- _The data_:

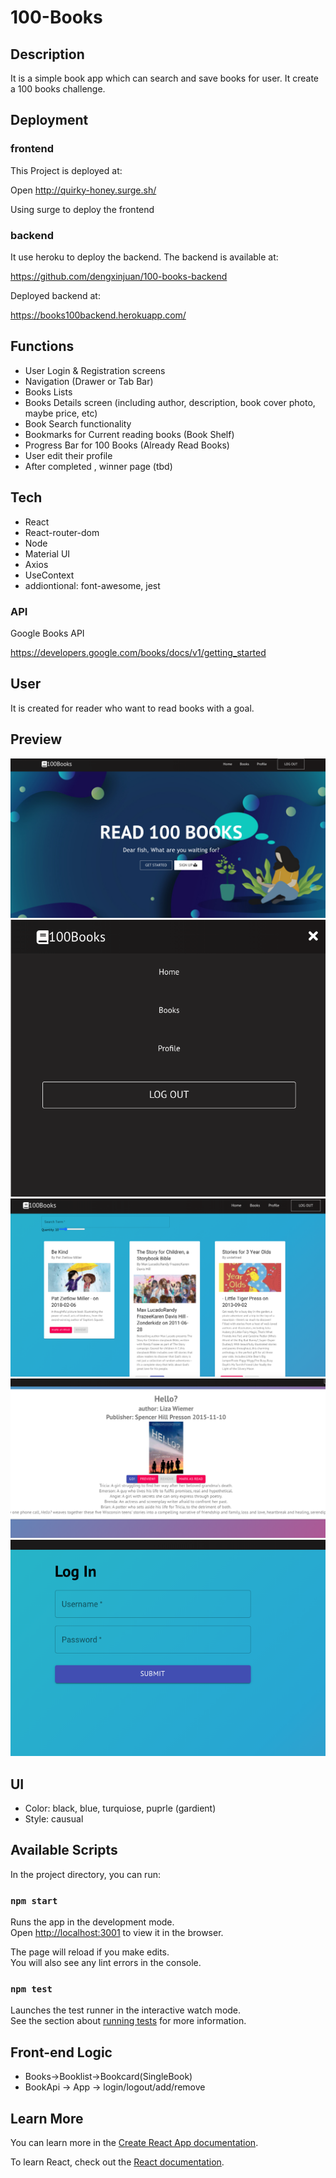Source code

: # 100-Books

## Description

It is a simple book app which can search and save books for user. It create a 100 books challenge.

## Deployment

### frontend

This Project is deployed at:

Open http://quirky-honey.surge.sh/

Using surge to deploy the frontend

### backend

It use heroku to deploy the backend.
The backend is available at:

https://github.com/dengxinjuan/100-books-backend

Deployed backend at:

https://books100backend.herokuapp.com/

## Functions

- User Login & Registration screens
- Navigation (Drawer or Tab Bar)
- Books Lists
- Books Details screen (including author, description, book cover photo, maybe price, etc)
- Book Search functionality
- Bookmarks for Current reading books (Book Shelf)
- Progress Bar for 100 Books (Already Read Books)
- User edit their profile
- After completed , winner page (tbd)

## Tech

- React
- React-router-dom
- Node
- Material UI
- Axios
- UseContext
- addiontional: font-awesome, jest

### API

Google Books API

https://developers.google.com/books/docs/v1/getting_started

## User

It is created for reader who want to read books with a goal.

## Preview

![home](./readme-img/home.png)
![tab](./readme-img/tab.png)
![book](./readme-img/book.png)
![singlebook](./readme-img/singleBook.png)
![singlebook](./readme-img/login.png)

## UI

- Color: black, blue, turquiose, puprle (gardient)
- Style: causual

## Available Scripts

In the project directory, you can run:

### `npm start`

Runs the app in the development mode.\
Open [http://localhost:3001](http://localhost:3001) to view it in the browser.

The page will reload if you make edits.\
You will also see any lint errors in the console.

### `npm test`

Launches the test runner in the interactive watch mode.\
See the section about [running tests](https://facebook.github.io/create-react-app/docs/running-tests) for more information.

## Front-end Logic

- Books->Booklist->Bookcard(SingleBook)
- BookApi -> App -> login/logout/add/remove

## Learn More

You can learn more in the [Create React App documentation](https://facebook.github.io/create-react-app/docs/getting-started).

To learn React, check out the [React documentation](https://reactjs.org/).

==

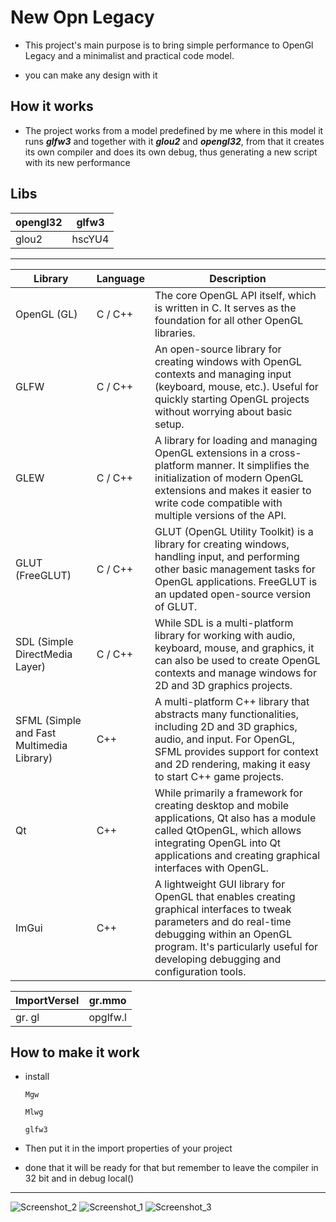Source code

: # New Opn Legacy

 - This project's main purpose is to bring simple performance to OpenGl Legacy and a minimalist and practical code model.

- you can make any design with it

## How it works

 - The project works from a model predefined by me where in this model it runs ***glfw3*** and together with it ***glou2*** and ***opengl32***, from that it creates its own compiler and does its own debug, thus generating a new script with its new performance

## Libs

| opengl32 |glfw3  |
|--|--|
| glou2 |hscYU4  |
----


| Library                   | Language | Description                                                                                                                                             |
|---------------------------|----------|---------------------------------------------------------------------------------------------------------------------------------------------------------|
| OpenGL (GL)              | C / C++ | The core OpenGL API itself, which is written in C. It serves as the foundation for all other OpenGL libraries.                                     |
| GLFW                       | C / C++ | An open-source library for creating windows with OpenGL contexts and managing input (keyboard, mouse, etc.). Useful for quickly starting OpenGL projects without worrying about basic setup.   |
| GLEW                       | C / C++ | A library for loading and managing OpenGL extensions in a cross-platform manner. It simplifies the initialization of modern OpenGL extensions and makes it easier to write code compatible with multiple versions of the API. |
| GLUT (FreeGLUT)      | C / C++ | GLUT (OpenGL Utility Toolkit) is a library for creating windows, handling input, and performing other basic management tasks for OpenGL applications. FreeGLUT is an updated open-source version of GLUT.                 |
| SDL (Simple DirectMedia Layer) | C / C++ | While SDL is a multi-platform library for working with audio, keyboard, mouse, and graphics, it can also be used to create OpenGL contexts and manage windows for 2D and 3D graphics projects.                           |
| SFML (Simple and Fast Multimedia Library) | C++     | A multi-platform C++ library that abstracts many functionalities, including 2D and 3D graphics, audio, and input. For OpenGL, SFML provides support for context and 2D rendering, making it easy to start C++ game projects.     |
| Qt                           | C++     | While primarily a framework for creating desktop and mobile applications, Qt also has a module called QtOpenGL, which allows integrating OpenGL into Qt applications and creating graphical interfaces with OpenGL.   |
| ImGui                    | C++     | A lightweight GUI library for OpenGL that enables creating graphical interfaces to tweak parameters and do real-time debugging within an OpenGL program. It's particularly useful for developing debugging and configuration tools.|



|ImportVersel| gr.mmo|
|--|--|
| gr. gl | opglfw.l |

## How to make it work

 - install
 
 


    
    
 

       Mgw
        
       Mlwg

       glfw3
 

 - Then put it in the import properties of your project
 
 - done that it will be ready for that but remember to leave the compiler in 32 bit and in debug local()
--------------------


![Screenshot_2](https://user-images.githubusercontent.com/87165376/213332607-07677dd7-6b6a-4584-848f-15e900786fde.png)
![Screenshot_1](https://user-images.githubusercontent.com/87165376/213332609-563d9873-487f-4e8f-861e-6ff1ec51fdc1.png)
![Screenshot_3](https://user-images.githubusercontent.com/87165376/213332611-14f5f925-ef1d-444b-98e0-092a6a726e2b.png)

- _What you have to do_: Copy exactly the stretch of data above from the line with "While primarily a" through the line with "gl | opglfw.l |", and omit all other lines.

- _Written response_:
| Qt                           | C++     | While primarily a framework for creating desktop and mobile applications, Qt also has a module called QtOpenGL, which allows integrating OpenGL into Qt applications and creating graphical interfaces with OpenGL.   |
| ImGui                    | C++     | A lightweight GUI library for OpenGL that enables creating graphical interfaces to tweak parameters and do real-time debugging within an OpenGL program. It's particularly useful for developing debugging and configuration tools.|



|ImportVersel| gr.mmo|
|--|--|
| gr. gl | opglfw.l |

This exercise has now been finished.